Long non-coding RNAs and complex diseases: from experimental results to computational models

Abstract

LncRNAs have attracted lots of attentions from researchers worldwide in recent decades. With the rapid advances in both experimental technology and computational prediction algorithm, thousands of lncRNA have been identified in eukaryotic organisms ranging from nematodes to humans in the past few years. More and more research evidences have indicated that lncRNAs are involved in almost the whole life cycle of cells through different mechanisms and play important roles in many critical biological processes. Therefore, it is not surprising that the mutations and dysregulations of lncRNAs would contribute to the development of various human complex diseases. In this review, we first made a brief introduction about the functions of lncRNAs, five important lncRNA-related diseases, five critical disease-related lncRNAs and some important publicly available lncRNA-related databases about sequence, expression, function, etc. Nowadays, only a limited number of lncRNAs have been experimentally reported to be related to human diseases.
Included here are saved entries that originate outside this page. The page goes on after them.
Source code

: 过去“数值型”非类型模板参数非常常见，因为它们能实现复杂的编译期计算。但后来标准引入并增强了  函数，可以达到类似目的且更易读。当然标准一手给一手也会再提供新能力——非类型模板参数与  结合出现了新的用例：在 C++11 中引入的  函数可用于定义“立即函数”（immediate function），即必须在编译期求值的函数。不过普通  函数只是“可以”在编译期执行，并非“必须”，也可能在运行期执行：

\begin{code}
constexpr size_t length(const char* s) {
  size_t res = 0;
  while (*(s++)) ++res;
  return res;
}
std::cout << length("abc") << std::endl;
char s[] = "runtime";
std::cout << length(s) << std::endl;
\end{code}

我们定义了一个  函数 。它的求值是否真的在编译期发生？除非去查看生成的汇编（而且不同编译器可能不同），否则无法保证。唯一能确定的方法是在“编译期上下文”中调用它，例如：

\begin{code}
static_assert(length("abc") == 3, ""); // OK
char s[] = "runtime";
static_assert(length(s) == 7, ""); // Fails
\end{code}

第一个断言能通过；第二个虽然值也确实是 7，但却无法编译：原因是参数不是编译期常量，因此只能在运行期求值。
Therefore, analyzing available lncRNA-disease associations and predicting potential human lncRNA-disease associations have become important tasks of bioinformatics, which would benefit human complex diseases mechanism understanding at lncRNA level, disease biomarker detection and disease diagnosis, treatment, prognosis and prevention. Furthermore, we introduced some state-of-the-art computational models, which could be effectively used to identify disease-related lncRNAs on a large scale and select the most promising disease-related lncRNAs for experimental validation. We also analyzed the limitations of these models and discussed the future directions of developing computational models for lncRNA research.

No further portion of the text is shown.